It's getting rid of the things that is the heinously difficult part. Because they are not so much obstacles as life-support machines you have become dependent on over the last decade. Add to that the working up of the "botheration" and fostering of sheer willpower that was never there before. You can't even make a silk purse out of the sow's ear because there isn't any auricular material to begin working with. So it appears that you have to become a different person, who has to relinquish many of life's old corrosive delights, like the Domino's ritual I have recently instituted. It's very simple. This basically involves me feeling utterly ravenous and then thinking of hot, spitting cheese filling my mouth and ordering a medium Pepperoni Passion and wolfing it down before the heat vapours cease climbing upward in pleasing cloud-like flumes.

All that will have to go, he says with all the brittle conviction of monkey Dubya vowing to quell the Iraqi insurgeny for ever and for all time.
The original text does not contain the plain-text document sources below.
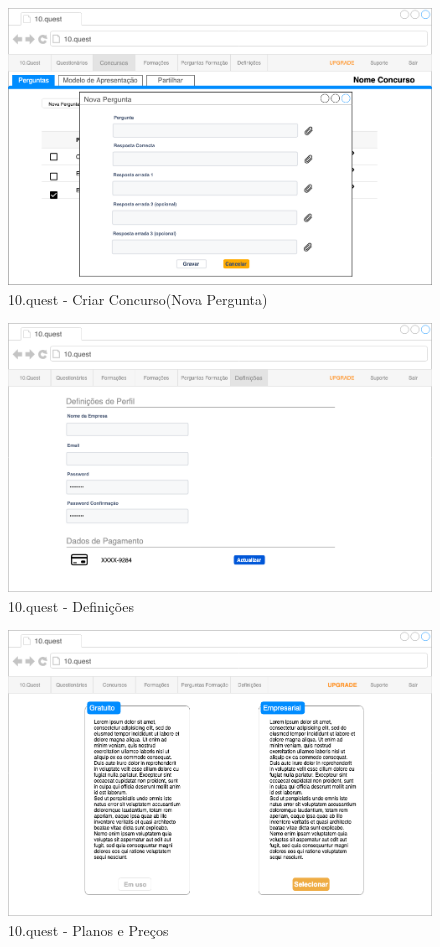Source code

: \begin{figure}[ht!]
	\begin{center}
		\includegraphics[width=1\textwidth]{img/prototipos/19.png}
		\caption{10.quest - Criar Concurso(Nova Pergunta)}
		\label{10q-}
	\end{center}
\end{figure}

\begin{figure}[ht!]
	\begin{center}
		\includegraphics[width=1\textwidth]{img/prototipos/20.png}
		\caption{10.quest - Definições}
		\label{10q-}
	\end{center}
\end{figure}

\begin{figure}[ht!]
	\begin{center}
		\includegraphics[width=1\textwidth]{img/prototipos/21.png}
		\caption{10.quest - Planos e Preços}
		\label{10q-}
	\end{center}
\end{figure}




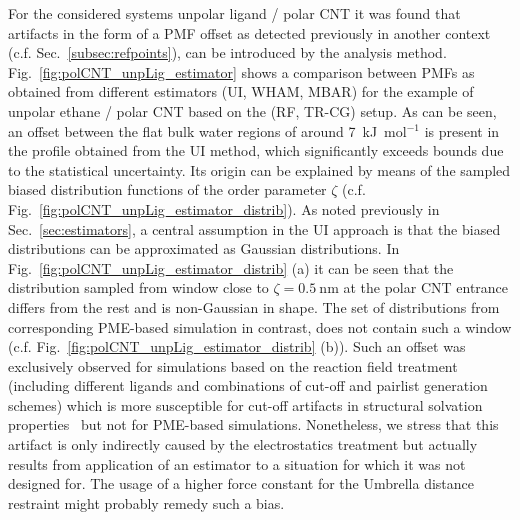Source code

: \documentclass[9pt,lessons]{livecoms}
\begin{document}
For the considered systems unpolar ligand / polar CNT it was found that artifacts in the form of a PMF offset as detected previously in another context (c.f. Sec.~\ref{subsec:refpoints}), can be introduced by the analysis method. 
Fig.~\ref{fig:polCNT_unpLig_estimator} shows a comparison between PMFs as obtained from different estimators (UI, WHAM, MBAR) for the example of unpolar ethane / polar CNT based on the (RF, TR-CG) setup.
As can be seen, an offset between the flat bulk water regions of around 7~kJ~mol$^{-1}$ is present in the profile obtained from the UI method, which significantly exceeds bounds due to the statistical uncertainty.
Its origin can be explained by means of the sampled biased distribution functions of the order parameter $\zeta$ 
(c.f. Fig.~\ref{fig:polCNT_unpLig_estimator_distrib}). 
As noted previously in Sec.~\ref{sec:estimators}, a central assumption in the UI approach is that the biased distributions can be approximated as Gaussian distributions.
In Fig.~\ref{fig:polCNT_unpLig_estimator_distrib} (a) it can be seen that the distribution sampled from window close to $\zeta =0.5~\mathrm{nm}$ at the polar CNT entrance differs from the rest and is non-Gaussian in shape.
The set of distributions from corresponding PME-based simulation in contrast, does not contain such a window (c.f. Fig.~\ref{fig:polCNT_unpLig_estimator_distrib} (b)).
Such an offset was exclusively observed for simulations based on the reaction field treatment (including different ligands and combinations of cut-off and pairlist generation schemes) 
which is more susceptible for cut-off artifacts in structural solvation properties~\cite{reif2011computation} 
but not for PME-based simulations.
Nonetheless, we stress that this artifact is only indirectly caused by the electrostatics treatment but actually results from application of an estimator to a situation for which it was not designed for.
The usage of a higher force constant for the Umbrella distance restraint might probably remedy such a bias.
\end{document}
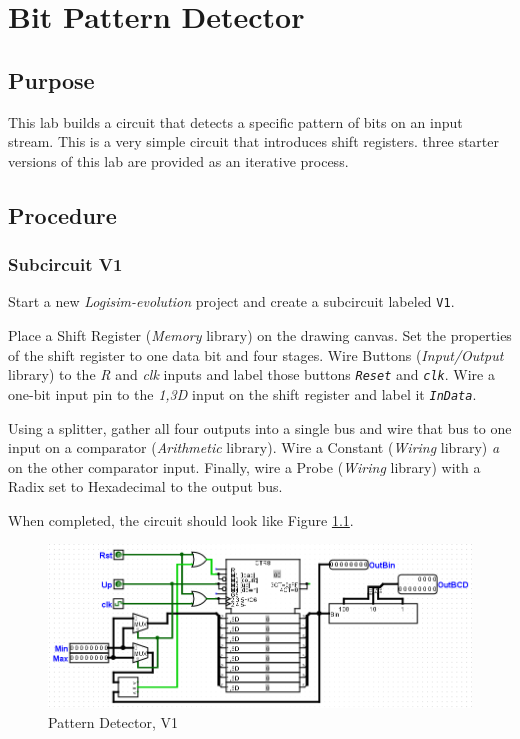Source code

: \chapter{Bit Pattern Detector}

\section{Purpose}

This lab builds a circuit that detects a specific pattern of bits on an input stream. This is a very simple circuit that introduces shift registers. three starter versions of this lab are provided as an iterative process.

\section{Procedure}

\subsection{Subcircuit V1}

Start a new \textit{Logisim-evolution} project and create a subcircuit labeled \lstinline|V1|.

Place a Shift Register (\textit{Memory} library) on the drawing canvas. Set the properties of the shift register to one data bit and four stages. Wire Buttons (\textit{Input/Output} library) to the \textit{R} and \textit{clk} inputs and label those buttons \textit{\texttt{Reset}} and \textit{\texttt{clk}}. Wire a one-bit input pin to the \textit{1,3D} input on the shift register and label it \textit{\texttt{InData}}.

Using a splitter, gather all four outputs into a single bus and wire that bus to one input on a comparator (\textit{Arithmetic} library). Wire a Constant (\textit{Wiring} library) \textit{a} on the other comparator input. Finally, wire a Probe (\textit{Wiring} library) with a Radix set to Hexadecimal to the output bus.

When completed, the circuit should look like Figure \ref{fig:07-01}.

\begin{figure}[H]
	\centering
	\includegraphics[width=\maxwidth{.95\linewidth}]{gfx/07-01}
	\caption{Pattern Detector, V1}
	\label{fig:07-01}
\end{figure}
Thank God, I hardly drink enough to warrant me worrying about the brain-rotting effects of alcohol. And yet... Extracting the nicotine (my word, I have a fag hanging from my mouth and I didn't even notice, and, amazing, as if by the hand of Paul Daniels, yet another dangles wedged loosely between my lips whilst I am revising this very passage ... c'est incroyable), the caffeine and the carb and fat overloads, I indulge in feels painful even when I haven't quit the bastards yet (excuse my language, but they take vast amounts of my money and make me feel worse, ergo: bastards, the lot of them, a very shower of illegitimate scoundrels). The prospect can almost be equated to my having live organ transplant without anaesthetic. All those things are still a part of me, like rum 'n' raisin ice cream with the raisins left in (yeucch ... I detest the wrinkly buggers).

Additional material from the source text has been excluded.